## THE RECORDS
>>>>>

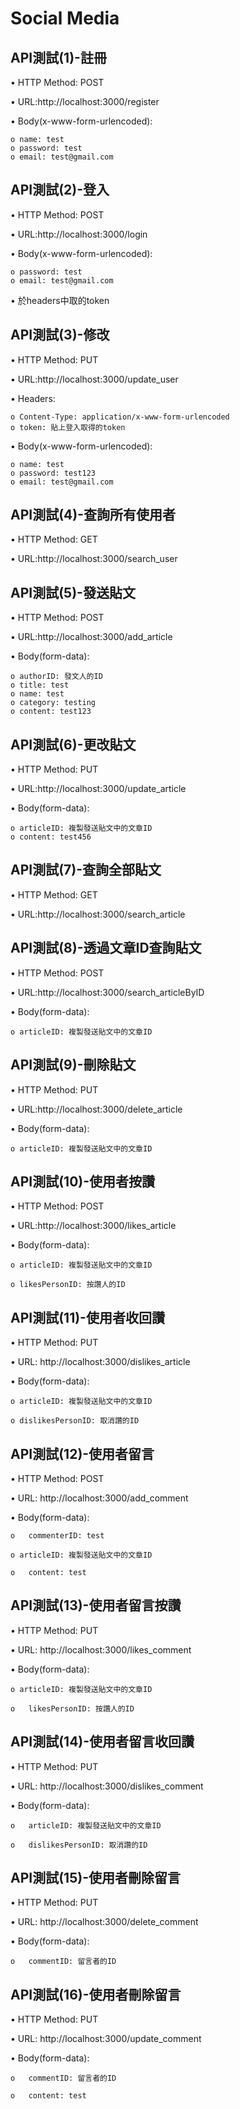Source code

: # Social Media
## API測試(1)-註冊
  •	HTTP Method: POST
  
  •	URL:http://localhost:3000/register
  
  •	Body(x-www-form-urlencoded):  
  
    o name: test
    o password: test 
    o email: test@gmail.com
    
## API測試(2)-登入
  •	HTTP Method: POST
  
  •	URL:http://localhost:3000/login
  
  •	Body(x-www-form-urlencoded):
  
    o password: test 
    o email: test@gmail.com
    
  •	於headers中取的token
## API測試(3)-修改
  •	HTTP Method: PUT
  
  •	URL:http://localhost:3000/update_user
  
  •	Headers:
  
    o Content-Type: application/x-www-form-urlencoded
    o token: 貼上登入取得的token
    
  •	Body(x-www-form-urlencoded):
  
    o name: test
    o password: test123
    o email: test@gmail.com
    
 ## API測試(4)-查詢所有使用者
  •	HTTP Method: GET
  
  •	URL:http://localhost:3000/search_user
 
 ## API測試(5)-發送貼文
  •	HTTP Method: POST
  
  •	URL:http://localhost:3000/add_article
    
  •	Body(form-data):
  
    o authorID: 發文人的ID
    o title: test
    o name: test
    o category: testing
    o content: test123
  
 ## API測試(6)-更改貼文
  •	HTTP Method: PUT
  
  •	URL:http://localhost:3000/update_article
    
  •	Body(form-data):
  
    o articleID: 複製發送貼文中的文章ID
    o content: test456
  
  ## API測試(7)-查詢全部貼文
  •	HTTP Method: GET
  
  •	URL:http://localhost:3000/search_article
    
    
  ## API測試(8)-透過文章ID查詢貼文
  •	HTTP Method: POST
  
  •	URL:http://localhost:3000/search_articleByID
    
  •	Body(form-data):
  
    o articleID: 複製發送貼文中的文章ID
    
  ## API測試(9)-刪除貼文
  •	HTTP Method: PUT
  
  •	URL:http://localhost:3000/delete_article
    
  •	Body(form-data):
  
    o articleID: 複製發送貼文中的文章ID
    
  ## API測試(10)-使用者按讚
  •	HTTP Method: POST
  
  •	URL:http://localhost:3000/likes_article
    
  •	Body(form-data):
  
    o articleID: 複製發送貼文中的文章ID
    
    o likesPersonID: 按讚人的ID

  ## API測試(11)-使用者收回讚
  •	HTTP Method: PUT
  
  •	URL: http://localhost:3000/dislikes_article    
  
  •	Body(form-data):
  
    o articleID: 複製發送貼文中的文章ID
    
    o dislikesPersonID: 取消讚的ID

  ## API測試(12)-使用者留言
  •	HTTP Method: POST
  
  •	URL: http://localhost:3000/add_comment    
  
  •	Body(form-data):
  
    o	commenterID: test
    
    o articleID: 複製發送貼文中的文章ID
    
    o	content: test
   
  ## API測試(13)-使用者留言按讚
  •	HTTP Method: PUT
  
  •	URL: http://localhost:3000/likes_comment   
  
  •	Body(form-data):
  
    o articleID: 複製發送貼文中的文章ID
    
    o	likesPersonID: 按讚人的ID
   
  ## API測試(14)-使用者留言收回讚
  •	HTTP Method: PUT
  
  •	URL: http://localhost:3000/dislikes_comment        
  
  •	Body(form-data):
  
    o	articleID: 複製發送貼文中的文章ID
    
    o	dislikesPersonID: 取消讚的ID
    
  ## API測試(15)-使用者刪除留言
  •	HTTP Method: PUT
  
  •	URL: http://localhost:3000/delete_comment        
  
  •	Body(form-data):
  
    o	commentID: 留言者的ID
    
  ## API測試(16)-使用者刪除留言
  •	HTTP Method: PUT
  
  •	URL: http://localhost:3000/update_comment        
  
  •	Body(form-data):
  
    o	commentID: 留言者的ID
    
    o	content: test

<<<<<

## TO DO
An exact, image-free transcript of the material is required.

## EXERCISE RESULT
Source code

: # Social Media
## API測試(1)-註冊
  •	HTTP Method: POST
  
  •	URL:http://localhost:3000/register
  
  •	Body(x-www-form-urlencoded):  
  
    o name: test
    o password: test 
    o email: test@gmail.com
    
## API測試(2)-登入
  •	HTTP Method: POST
  
  •	URL:http://localhost:3000/login
  
  •	Body(x-www-form-urlencoded):
  
    o password: test 
    o email: test@gmail.com
    
  •	於headers中取的token
## API測試(3)-修改
  •	HTTP Method: PUT
  
  •	URL:http://localhost:3000/update_user
  
  •	Headers:
  
    o Content-Type: application/x-www-form-urlencoded
    o token: 貼上登入取得的token
    
  •	Body(x-www-form-urlencoded):
  
    o name: test
    o password: test123
    o email: test@gmail.com
    
 ## API測試(4)-查詢所有使用者
  •	HTTP Method: GET
  
  •	URL:http://localhost:3000/search_user
 
 ## API測試(5)-發送貼文
  •	HTTP Method: POST
  
  •	URL:http://localhost:3000/add_article
    
  •	Body(form-data):
  
    o authorID: 發文人的ID
    o title: test
    o name: test
    o category: testing
    o content: test123
  
 ## API測試(6)-更改貼文
  •	HTTP Method: PUT
  
  •	URL:http://localhost:3000/update_article
    
  •	Body(form-data):
  
    o articleID: 複製發送貼文中的文章ID
    o content: test456
  
  ## API測試(7)-查詢全部貼文
  •	HTTP Method: GET
  
  •	URL:http://localhost:3000/search_article
    
    
  ## API測試(8)-透過文章ID查詢貼文
  •	HTTP Method: POST
  
  •	URL:http://localhost:3000/search_articleByID
    
  •	Body(form-data):
  
    o articleID: 複製發送貼文中的文章ID
    
  ## API測試(9)-刪除貼文
  •	HTTP Method: PUT
  
  •	URL:http://localhost:3000/delete_article
    
  •	Body(form-data):
  
    o articleID: 複製發送貼文中的文章ID
    
  ## API測試(10)-使用者按讚
  •	HTTP Method: POST
  
  •	URL:http://localhost:3000/likes_article
    
  •	Body(form-data):
  
    o articleID: 複製發送貼文中的文章ID
    
    o likesPersonID: 按讚人的ID

  ## API測試(11)-使用者收回讚
  •	HTTP Method: PUT
  
  •	URL: http://localhost:3000/dislikes_article    
  
  •	Body(form-data):
  
    o articleID: 複製發送貼文中的文章ID
    
    o dislikesPersonID: 取消讚的ID

  ## API測試(12)-使用者留言
  •	HTTP Method: POST
  
  •	URL: http://localhost:3000/add_comment    
  
  •	Body(form-data):
  
    o	commenterID: test
    
    o articleID: 複製發送貼文中的文章ID
    
    o	content: test
   
  ## API測試(13)-使用者留言按讚
  •	HTTP Method: PUT
  
  •	URL: http://localhost:3000/likes_comment   
  
  •	Body(form-data):
  
    o articleID: 複製發送貼文中的文章ID
    
    o	likesPersonID: 按讚人的ID
   
  ## API測試(14)-使用者留言收回讚
  •	HTTP Method: PUT
  
  •	URL: http://localhost:3000/dislikes_comment        
  
  •	Body(form-data):
  
    o	articleID: 複製發送貼文中的文章ID
    
    o	dislikesPersonID: 取消讚的ID
    
  ## API測試(15)-使用者刪除留言
  •	HTTP Method: PUT
  
  •	URL: http://localhost:3000/delete_comment        
  
  •	Body(form-data):
  
    o	commentID: 留言者的ID
    
  ## API測試(16)-使用者刪除留言
  •	HTTP Method: PUT
  
  •	URL: http://localhost:3000/update_comment        
  
  •	Body(form-data):
  
    o	commentID: 留言者的ID
    
    o	content: test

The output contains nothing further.